▸ Exercise description: One number alone answers this: the count of lines below in which the word "localgroup" is found.

============

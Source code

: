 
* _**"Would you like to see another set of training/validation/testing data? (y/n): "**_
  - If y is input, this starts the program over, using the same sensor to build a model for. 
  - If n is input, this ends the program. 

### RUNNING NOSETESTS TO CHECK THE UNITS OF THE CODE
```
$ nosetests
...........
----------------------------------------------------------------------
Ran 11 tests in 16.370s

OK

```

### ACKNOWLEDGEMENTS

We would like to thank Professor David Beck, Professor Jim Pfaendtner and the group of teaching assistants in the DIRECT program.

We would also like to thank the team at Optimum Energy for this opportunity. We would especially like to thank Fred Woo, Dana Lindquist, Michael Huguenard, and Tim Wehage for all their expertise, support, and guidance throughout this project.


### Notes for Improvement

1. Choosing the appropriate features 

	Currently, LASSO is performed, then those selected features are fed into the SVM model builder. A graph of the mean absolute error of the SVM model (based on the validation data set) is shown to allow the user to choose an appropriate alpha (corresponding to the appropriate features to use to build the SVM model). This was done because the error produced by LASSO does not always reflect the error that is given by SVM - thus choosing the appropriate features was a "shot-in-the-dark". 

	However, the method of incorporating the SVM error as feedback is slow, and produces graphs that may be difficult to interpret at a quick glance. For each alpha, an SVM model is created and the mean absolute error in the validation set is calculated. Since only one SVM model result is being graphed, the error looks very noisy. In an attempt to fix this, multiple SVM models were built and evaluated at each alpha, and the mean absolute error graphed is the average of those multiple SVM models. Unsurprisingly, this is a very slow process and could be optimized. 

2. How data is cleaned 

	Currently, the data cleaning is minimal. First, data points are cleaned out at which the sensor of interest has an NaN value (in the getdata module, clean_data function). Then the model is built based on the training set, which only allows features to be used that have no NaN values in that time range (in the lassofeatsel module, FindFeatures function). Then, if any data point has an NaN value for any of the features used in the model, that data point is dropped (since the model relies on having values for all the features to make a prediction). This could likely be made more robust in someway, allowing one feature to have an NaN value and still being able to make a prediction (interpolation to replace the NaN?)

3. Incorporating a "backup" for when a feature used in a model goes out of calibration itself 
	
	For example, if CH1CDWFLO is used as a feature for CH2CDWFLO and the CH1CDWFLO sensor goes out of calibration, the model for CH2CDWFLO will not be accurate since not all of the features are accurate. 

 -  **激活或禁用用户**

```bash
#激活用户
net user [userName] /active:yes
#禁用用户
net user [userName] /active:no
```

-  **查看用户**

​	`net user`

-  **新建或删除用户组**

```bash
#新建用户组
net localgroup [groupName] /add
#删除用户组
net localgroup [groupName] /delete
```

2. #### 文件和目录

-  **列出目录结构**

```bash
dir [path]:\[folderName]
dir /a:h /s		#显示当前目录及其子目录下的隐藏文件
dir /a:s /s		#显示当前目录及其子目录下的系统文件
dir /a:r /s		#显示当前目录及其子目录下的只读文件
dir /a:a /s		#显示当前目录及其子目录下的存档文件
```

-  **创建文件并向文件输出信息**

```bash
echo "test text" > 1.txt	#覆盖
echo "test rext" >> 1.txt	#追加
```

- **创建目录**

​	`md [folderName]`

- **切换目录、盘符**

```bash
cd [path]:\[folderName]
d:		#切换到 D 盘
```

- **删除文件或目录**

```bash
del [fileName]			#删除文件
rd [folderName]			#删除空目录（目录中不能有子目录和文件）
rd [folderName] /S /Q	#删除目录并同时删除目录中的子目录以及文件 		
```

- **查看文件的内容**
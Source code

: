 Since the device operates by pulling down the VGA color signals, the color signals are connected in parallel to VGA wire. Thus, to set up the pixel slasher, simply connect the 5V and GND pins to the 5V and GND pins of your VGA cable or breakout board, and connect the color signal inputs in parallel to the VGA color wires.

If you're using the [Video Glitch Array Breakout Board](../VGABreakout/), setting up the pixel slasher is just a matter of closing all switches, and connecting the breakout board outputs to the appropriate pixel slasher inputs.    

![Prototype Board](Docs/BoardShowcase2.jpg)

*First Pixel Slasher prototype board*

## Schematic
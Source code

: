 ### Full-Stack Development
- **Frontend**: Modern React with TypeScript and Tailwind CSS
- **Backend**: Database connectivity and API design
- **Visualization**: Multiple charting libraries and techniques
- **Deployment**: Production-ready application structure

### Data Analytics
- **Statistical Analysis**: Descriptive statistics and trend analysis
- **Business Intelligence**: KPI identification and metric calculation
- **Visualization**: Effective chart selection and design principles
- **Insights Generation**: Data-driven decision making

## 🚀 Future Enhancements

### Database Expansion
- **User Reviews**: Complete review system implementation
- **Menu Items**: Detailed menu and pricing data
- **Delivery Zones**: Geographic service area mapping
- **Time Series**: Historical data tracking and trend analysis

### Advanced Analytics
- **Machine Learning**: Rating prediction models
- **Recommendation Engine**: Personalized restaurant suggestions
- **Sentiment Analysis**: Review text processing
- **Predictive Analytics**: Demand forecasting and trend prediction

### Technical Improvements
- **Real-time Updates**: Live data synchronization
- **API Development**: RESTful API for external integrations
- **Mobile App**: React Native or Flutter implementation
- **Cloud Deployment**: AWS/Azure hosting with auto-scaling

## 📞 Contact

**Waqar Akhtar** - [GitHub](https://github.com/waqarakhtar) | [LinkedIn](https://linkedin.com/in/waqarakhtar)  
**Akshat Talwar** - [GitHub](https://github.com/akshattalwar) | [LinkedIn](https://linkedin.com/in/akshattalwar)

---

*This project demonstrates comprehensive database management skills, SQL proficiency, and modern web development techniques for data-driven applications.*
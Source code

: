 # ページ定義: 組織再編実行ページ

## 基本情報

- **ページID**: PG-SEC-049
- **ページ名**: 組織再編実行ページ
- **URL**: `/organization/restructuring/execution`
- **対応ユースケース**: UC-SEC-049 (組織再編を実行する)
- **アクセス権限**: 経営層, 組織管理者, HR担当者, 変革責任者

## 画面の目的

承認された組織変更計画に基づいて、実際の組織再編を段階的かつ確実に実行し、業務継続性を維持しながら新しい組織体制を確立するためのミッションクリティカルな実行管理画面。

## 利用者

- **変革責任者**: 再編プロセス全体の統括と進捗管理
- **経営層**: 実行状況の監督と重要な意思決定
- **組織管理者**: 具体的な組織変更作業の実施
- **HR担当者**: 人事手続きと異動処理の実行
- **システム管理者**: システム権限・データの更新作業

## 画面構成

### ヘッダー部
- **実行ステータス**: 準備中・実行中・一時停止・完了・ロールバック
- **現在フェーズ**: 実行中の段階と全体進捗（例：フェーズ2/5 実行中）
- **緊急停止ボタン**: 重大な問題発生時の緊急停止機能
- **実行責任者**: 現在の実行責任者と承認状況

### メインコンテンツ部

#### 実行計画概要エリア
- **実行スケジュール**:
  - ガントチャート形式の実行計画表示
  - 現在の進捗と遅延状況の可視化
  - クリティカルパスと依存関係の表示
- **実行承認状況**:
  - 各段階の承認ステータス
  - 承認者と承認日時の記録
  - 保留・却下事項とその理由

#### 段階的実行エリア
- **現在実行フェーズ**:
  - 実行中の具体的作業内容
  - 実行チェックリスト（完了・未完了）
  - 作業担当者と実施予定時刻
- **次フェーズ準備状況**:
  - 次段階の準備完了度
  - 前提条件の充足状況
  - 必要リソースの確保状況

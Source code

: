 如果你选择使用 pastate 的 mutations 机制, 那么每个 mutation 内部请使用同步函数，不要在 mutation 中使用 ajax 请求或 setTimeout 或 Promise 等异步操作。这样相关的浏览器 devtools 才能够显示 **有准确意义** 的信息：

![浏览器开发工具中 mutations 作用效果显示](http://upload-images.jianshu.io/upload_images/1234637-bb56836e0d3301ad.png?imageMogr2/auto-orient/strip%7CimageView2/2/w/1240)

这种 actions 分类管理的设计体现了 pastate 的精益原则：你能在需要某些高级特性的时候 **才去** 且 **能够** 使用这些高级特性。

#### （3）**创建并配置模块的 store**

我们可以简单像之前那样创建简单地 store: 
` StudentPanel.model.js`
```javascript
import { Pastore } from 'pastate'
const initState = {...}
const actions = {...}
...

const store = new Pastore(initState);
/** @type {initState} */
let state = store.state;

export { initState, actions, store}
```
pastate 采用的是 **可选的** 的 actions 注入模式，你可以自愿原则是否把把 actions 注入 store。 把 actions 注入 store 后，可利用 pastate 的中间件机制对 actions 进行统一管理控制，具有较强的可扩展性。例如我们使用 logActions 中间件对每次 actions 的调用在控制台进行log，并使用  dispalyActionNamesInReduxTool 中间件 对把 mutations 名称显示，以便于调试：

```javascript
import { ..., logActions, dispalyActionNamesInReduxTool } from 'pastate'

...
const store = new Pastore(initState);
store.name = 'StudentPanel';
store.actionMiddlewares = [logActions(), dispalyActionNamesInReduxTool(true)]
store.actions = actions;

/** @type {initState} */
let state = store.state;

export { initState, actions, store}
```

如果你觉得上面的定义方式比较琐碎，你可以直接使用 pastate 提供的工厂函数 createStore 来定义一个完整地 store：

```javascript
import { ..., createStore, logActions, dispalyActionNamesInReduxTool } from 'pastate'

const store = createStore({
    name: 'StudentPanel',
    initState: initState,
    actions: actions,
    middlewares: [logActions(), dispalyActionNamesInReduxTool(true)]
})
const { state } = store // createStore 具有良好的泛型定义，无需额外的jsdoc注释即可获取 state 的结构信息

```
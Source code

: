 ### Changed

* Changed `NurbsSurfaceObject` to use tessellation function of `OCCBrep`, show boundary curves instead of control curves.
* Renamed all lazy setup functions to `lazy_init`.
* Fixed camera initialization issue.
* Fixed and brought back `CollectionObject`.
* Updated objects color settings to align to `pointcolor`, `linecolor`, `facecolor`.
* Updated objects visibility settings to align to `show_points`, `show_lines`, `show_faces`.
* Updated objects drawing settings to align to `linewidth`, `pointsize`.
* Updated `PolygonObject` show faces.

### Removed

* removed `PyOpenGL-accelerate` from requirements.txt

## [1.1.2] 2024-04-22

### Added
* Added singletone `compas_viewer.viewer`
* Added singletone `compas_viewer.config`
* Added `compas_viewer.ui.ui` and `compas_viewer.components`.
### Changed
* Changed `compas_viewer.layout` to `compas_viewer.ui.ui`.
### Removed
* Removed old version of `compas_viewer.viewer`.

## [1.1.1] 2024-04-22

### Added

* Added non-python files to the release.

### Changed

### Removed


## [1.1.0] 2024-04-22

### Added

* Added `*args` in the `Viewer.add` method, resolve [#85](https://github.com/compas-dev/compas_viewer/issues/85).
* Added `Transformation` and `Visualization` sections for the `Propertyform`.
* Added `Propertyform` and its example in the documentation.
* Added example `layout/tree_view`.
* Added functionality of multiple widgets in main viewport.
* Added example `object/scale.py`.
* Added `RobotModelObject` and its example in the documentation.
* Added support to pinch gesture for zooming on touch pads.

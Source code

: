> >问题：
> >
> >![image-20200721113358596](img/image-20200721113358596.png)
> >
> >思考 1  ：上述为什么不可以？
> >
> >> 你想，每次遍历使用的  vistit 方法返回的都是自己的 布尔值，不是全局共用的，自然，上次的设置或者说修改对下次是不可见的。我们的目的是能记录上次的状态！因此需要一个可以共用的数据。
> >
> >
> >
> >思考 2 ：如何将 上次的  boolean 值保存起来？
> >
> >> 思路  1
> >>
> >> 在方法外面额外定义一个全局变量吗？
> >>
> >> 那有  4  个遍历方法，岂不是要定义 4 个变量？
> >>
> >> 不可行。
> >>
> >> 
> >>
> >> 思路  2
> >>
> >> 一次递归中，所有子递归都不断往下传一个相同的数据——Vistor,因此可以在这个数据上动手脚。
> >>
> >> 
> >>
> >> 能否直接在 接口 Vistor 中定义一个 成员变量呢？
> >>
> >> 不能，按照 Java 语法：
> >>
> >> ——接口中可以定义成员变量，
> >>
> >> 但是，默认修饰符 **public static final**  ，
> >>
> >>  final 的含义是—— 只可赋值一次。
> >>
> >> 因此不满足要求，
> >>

============

▸ Expected output: 2